To be sure that my C# benchmarks were not hindered by garbage collection, I did a memory profile.

Garbage Collection

As you can see, garbage collection only happens when GC.Collect() is called.

CPU Profile

In the CPU profile, most of the time is spent in some P/Invoke stuff. I’m hazarding a guess that it’s the Garbage Collector stuff I’m doing, since a GC.Collect every 4 milliseconds does add up.

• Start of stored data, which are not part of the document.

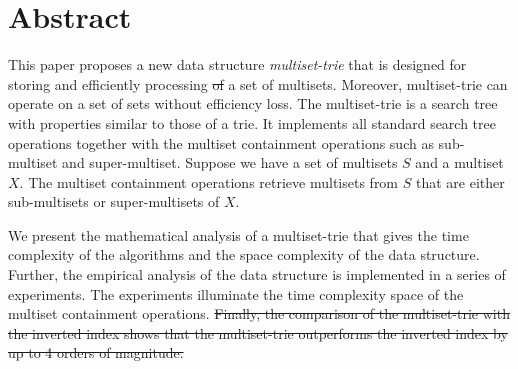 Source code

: \documentclass[10pt,letterpaper]{article}
\providecommand{\DIFdeltex}[1]{{\protect\color{red}\sout{#1}}}                      %
\providecommand{\DIFdelbegin}{} %
\providecommand{\DIFdelend}{} %
\providecommand{\DIFdel}[1]{\texorpdfstring{\DIFdeltex{#1}}{}} %
\newcommand{\DIFscaledelfig}{0.5}
\newlength{\DIFdelgraphicswidth} %
\newlength{\DIFdelgraphicsheight} %
\newcommand{\DIFdelincludegraphics}[2][]{%
\sbox{\DIFdelgraphicsbox}{\DIFOincludegraphics[#1]{#2}}%
\settoboxwidth{\DIFdelgraphicswidth}{\DIFdelgraphicsbox} %
\settoboxtotalheight{\DIFdelgraphicsheight}{\DIFdelgraphicsbox} %
\scalebox{\DIFscaledelfig}{%
\parbox[b]{\DIFdelgraphicswidth}{\usebox{\DIFdelgraphicsbox}\\[-\baselineskip] \rule{\DIFdelgraphicswidth}{0em}}\llap{\resizebox{\DIFdelgraphicswidth}{\DIFdelgraphicsheight}{%
\setlength{\unitlength}{\DIFdelgraphicswidth}%
\begin{picture}(1,1)%
\thicklines\linethickness{2pt} %
{\color[rgb]{1,0,0}\put(0,0){\framebox(1,1){}}}%
{\color[rgb]{1,0,0}\put(0,0){\line( 1,1){1}}}%
{\color[rgb]{1,0,0}\put(0,1){\line(1,-1){1}}}%
\end{picture}%
}\hspace*{3pt}}} %
} %
\DeclareRobustCommand{\DIFdelbegin}{\DIFOdelbegin \let\includegraphics\DIFdelincludegraphics} %
\DeclareRobustCommand{\DIFdelend}{\DIFOaddend \let\includegraphics\DIFOincludegraphics} %
\begin{document}
\section*{Abstract}
This paper proposes a new data structure \emph{multiset-trie} that is designed for storing and efficiently processing \DIFdelbegin \DIFdel{of }\DIFdelend a set of multisets. Moreover, multiset-trie can operate on a set of sets without efficiency loss.
%
The multiset-trie is a search tree with properties similar to those of a trie. It implements all standard search tree operations together with the multiset containment operations such as sub-multiset and super-multiset. Suppose we have a set of multisets $S$ and a multiset $X$. The multiset containment operations retrieve multisets from $S$ that are either sub-multisets or super-multisets of $X$. 

We present the mathematical analysis of a multiset-trie that gives the time complexity of the algorithms and the space complexity of the data structure. Further, the empirical analysis of the data structure is implemented in a series of experiments. The experiments illuminate the time complexity space of the multiset containment operations.
\DIFdelbegin \DIFdel{Finally, the comparison of the multiset-trie with the inverted index shows that the multiset-trie outperforms the inverted index by up to 4 orders of magnitude.
%
}\DIFdelend %

\newpage
\tableofcontents


\end{document}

Otherwise, the CPU time goes to the serialization libraries.

Raw measurements can be found here: C# x86, C# x64, C++ and Node.JS.

Conclusion

In this (rather long) article, I have shown that most benchmarks miss some steps when doing measurements, that doing measurements correctly is hard and that binary serialization definitely is faster than JSON serialization.

While I have undoubtedly not tested with a data object that is like whatever you’re going to use in your software, I think it’s safe to say that Jil and NetJSON are the fastest JSON serializers I tested for C# and ZeroFormatter definitely is the fastest binary serializer I tested.

But if you really, REALLY want every ounce of performance, you still have to use C++, or other statically compiled languages.

If you’ve stuck with me this far — thank you for reading! I hope you had as much fun reading as I had making this. If you have any questions, don’t hestitate to ask.